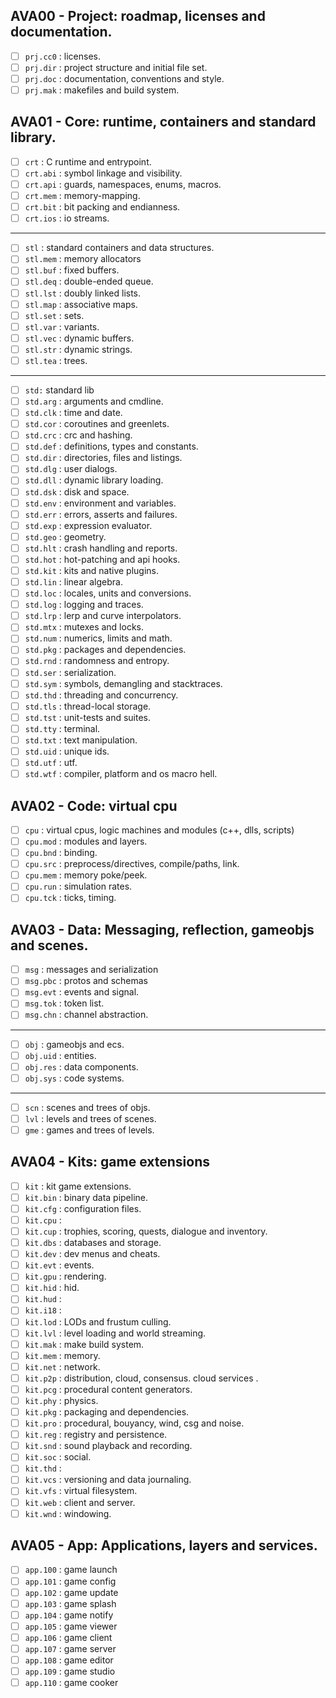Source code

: ## AVA00 - Project: roadmap, licenses and documentation.
- [ ] `prj.cc0` : licenses.
- [ ] `prj.dir` : project structure and initial file set.
- [ ] `prj.doc` : documentation, conventions and style.
- [ ] `prj.mak` : makefiles and build system.

## AVA01 - Core: runtime, containers and standard library.
- [ ] `crt` : C runtime and entrypoint.
- [ ] `crt.abi` : symbol linkage and visibility.
- [ ] `crt.api` : guards, namespaces, enums, macros.
- [ ] `crt.mem` : memory-mapping.
- [ ] `crt.bit` : bit packing and endianness.
- [ ] `crt.ios` : io streams.
---
- [ ] `stl` :  standard containers and data structures.
- [ ] `stl.mem` : memory allocators
- [ ] `stl.buf` : fixed buffers.
- [ ] `stl.deq` : double-ended queue.
- [ ] `stl.lst` : doubly linked lists.
- [ ] `stl.map` : associative maps.
- [ ] `stl.set` : sets.
- [ ] `stl.var` : variants.
- [ ] `stl.vec` : dynamic buffers.
- [ ] `stl.str` : dynamic strings.
- [ ] `stl.tea` : trees.
---
- [ ] `std:`  standard lib
- [ ] `std.arg` : arguments and cmdline.
- [ ] `std.clk` : time and date.
- [ ] `std.cor` : coroutines and greenlets.
- [ ] `std.crc` : crc and hashing.
- [ ] `std.def` : definitions, types and constants.
- [ ] `std.dir` : directories, files and listings.
- [ ] `std.dlg` : user dialogs.
- [ ] `std.dll` : dynamic library loading.
- [ ] `std.dsk` : disk and space.
- [ ] `std.env` : environment and variables.
- [ ] `std.err` : errors, asserts and failures.
- [ ] `std.exp` : expression evaluator.
- [ ] `std.geo` : geometry.
- [ ] `std.hlt` : crash handling and reports.
- [ ] `std.hot` : hot-patching and api hooks.
- [ ] `std.kit` : kits and native plugins.
- [ ] `std.lin` : linear algebra.
- [ ] `std.loc` : locales, units and conversions.
- [ ] `std.log` : logging and traces.
- [ ] `std.lrp` : lerp and curve interpolators.
- [ ] `std.mtx` : mutexes and locks.
- [ ] `std.num` : numerics, limits and math.
- [ ] `std.pkg` : packages and dependencies.
- [ ] `std.rnd` : randomness and entropy.
- [ ] `std.ser` : serialization.
- [ ] `std.sym` : symbols, demangling and stacktraces.
- [ ] `std.thd` : threading and concurrency.
- [ ] `std.tls` : thread-local storage.
- [ ] `std.tst` : unit-tests and suites.
- [ ] `std.tty` : terminal.
- [ ] `std.txt` : text manipulation.
- [ ] `std.uid` : unique ids.
- [ ] `std.utf` : utf.
- [ ] `std.wtf` : compiler, platform and os macro hell.

## AVA02 - Code: virtual cpu
- [ ] `cpu` :  virtual cpus, logic machines and modules (c++, dlls, scripts)
- [ ] `cpu.mod` : modules and layers.
- [ ] `cpu.bnd` : binding.
- [ ] `cpu.src` : preprocess/directives, compile/paths, link.
- [ ] `cpu.mem` : memory poke/peek.
- [ ] `cpu.run` : simulation rates.
- [ ] `cpu.tck` : ticks, timing.

## AVA03 - Data: Messaging, reflection, gameobjs and scenes.
- [ ] `msg` :  messages and serialization
- [ ] `msg.pbc` : protos and schemas
- [ ] `msg.evt` : events and signal.
- [ ] `msg.tok` : token list.
- [ ] `msg.chn` : channel abstraction.
---
- [ ] `obj` :  gameobjs and ecs.
- [ ] `obj.uid` : entities.
- [ ] `obj.res` : data components.
- [ ] `obj.sys` : code systems.
---
- [ ] `scn` : scenes and trees of objs.
- [ ] `lvl` : levels and trees of scenes.
- [ ] `gme` : games and trees of levels.

## AVA04 - Kits: game extensions
- [ ] `kit` : kit game extensions.
- [ ] `kit.bin` : binary data pipeline.
- [ ] `kit.cfg` : configuration files.
- [ ] `kit.cpu` : 
- [ ] `kit.cup` : trophies, scoring, quests, dialogue and inventory.
- [ ] `kit.dbs` : databases and storage.
- [ ] `kit.dev` : dev menus and cheats.
- [ ] `kit.evt` : events.
- [ ] `kit.gpu` : rendering.
- [ ] `kit.hid` : hid.
- [ ] `kit.hud` : 
- [ ] `kit.i18` : 
- [ ] `kit.lod` : LODs and frustum culling.
- [ ] `kit.lvl` : level loading and world streaming.
- [ ] `kit.mak` : make build system.
- [ ] `kit.mem` : memory.
- [ ] `kit.net` : network.
- [ ] `kit.p2p` : distribution, cloud, consensus. cloud services .
- [ ] `kit.pcg` : procedural content generators.
- [ ] `kit.phy` : physics.
- [ ] `kit.pkg` : packaging and dependencies.
- [ ] `kit.pro` : procedural, bouyancy, wind, csg and noise.
- [ ] `kit.reg` : registry and persistence.
- [ ] `kit.snd` : sound playback and recording.
- [ ] `kit.soc` : social.
- [ ] `kit.thd` : 
- [ ] `kit.vcs` : versioning and data journaling.
- [ ] `kit.vfs` : virtual filesystem.
- [ ] `kit.web` : client and server.
- [ ] `kit.wnd` : windowing.

## AVA05 - App: Applications, layers and services.
- [ ] `app.100` : game launch
- [ ] `app.101` : game config
- [ ] `app.102` : game update
- [ ] `app.103` : game splash
- [ ] `app.104` : game notify
- [ ] `app.105` : game viewer
- [ ] `app.106` : game client
- [ ] `app.107` : game server
- [ ] `app.108` : game editor
- [ ] `app.109` : game studio
- [ ] `app.110` : game cooker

- WHAT THE EXERCISE ASKS:
Using the listing, say how many lines include the word "gameobjs", and add nothing else.

- ANSWER BOX:
2